Spectral gap of the Erlang A model in the Halfin-Whitt regime

TL;DR

This paper analyzes the spectral gap of the Erlang A queue in the Halfin-Whitt regime, providing explicit formulas and asymptotic behaviors that reveal slow convergence in overloaded systems with minimal abandonments.

Contribution

It derives an explicit expression for the spectral gap of the queue's diffusion approximation and explores its asymptotic properties under different abandonment scenarios.

Findings

Spectral gap explicitly characterized via Laplace transform.

Convergence to equilibrium slows down in overloaded systems with small abandonments.
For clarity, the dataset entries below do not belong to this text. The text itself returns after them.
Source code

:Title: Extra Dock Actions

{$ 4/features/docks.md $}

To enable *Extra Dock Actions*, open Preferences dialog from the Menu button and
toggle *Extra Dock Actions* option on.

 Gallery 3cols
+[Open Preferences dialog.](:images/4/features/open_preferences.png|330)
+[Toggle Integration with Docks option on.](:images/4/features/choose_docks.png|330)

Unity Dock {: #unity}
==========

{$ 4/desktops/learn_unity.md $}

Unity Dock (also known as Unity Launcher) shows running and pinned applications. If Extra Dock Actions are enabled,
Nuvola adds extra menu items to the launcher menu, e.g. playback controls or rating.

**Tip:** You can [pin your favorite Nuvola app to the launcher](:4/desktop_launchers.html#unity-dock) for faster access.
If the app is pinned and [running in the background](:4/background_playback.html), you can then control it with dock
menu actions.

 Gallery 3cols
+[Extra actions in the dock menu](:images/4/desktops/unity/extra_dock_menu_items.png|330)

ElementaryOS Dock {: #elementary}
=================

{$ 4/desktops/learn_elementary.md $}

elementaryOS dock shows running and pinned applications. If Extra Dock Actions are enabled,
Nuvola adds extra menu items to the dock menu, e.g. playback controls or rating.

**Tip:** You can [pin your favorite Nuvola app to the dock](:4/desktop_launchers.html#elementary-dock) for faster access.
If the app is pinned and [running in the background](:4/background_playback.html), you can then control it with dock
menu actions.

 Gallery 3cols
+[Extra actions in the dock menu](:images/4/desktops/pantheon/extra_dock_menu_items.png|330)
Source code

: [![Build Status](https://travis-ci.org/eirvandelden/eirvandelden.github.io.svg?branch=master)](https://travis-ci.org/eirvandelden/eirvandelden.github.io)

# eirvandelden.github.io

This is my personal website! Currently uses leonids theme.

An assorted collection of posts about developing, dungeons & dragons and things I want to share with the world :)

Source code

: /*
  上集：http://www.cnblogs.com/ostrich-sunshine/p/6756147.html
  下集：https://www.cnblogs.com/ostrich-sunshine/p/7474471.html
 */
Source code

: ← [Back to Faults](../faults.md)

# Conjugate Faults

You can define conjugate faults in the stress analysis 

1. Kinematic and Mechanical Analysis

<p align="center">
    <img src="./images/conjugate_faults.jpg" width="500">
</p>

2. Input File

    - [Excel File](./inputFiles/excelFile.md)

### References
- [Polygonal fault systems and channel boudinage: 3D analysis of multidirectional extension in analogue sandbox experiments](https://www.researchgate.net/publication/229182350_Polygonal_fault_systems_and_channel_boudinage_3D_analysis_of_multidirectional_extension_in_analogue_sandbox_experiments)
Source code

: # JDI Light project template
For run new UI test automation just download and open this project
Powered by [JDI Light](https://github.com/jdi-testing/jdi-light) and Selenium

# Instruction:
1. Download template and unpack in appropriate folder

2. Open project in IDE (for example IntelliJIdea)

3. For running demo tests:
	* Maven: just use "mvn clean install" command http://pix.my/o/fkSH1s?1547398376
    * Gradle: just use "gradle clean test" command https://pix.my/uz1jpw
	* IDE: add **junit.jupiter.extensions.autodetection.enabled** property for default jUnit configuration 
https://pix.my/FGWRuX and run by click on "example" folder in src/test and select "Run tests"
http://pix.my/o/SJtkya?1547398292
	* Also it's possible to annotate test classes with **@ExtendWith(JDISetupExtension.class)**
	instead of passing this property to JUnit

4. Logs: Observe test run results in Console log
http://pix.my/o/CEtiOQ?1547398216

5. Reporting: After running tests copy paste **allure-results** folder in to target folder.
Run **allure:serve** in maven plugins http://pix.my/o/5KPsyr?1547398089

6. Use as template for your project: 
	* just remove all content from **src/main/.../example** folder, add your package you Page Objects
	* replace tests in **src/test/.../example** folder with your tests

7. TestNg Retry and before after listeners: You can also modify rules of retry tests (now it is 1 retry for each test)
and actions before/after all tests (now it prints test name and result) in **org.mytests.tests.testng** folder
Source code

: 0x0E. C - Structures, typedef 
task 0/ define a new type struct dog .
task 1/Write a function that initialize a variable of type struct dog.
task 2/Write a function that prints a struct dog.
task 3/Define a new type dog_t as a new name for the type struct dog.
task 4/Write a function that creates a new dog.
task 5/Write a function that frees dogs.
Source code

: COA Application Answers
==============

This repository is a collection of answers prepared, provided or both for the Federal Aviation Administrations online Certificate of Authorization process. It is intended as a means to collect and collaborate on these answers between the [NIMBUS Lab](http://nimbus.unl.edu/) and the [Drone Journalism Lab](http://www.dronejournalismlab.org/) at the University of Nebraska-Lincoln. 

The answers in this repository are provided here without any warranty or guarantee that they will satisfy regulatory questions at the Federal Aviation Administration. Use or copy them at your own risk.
Asymptotic behaviors differ significantly between small and large abandonment effects.

Abstract

We consider a hybrid diffusion process that is a combination of two Ornstein-Uhlenbeck processes with different restraining forces. This process serves as the heavy-traffic approximation to the Markovian many-server queue with abandonments in the critical Halfin-Whitt regime. We obtain an expression for the Laplace transform of the time-dependent probability distribution, from which the spectral gap is explicitly characterized. The spectral gap gives the exponential rate of convergence to equilibrium. We further give various asymptotic results for the spectral gap, in the limits of small and large abandonment effects. It turns out that convergence to equilibrium becomes extremely slow for overloaded systems with small abandonment effects.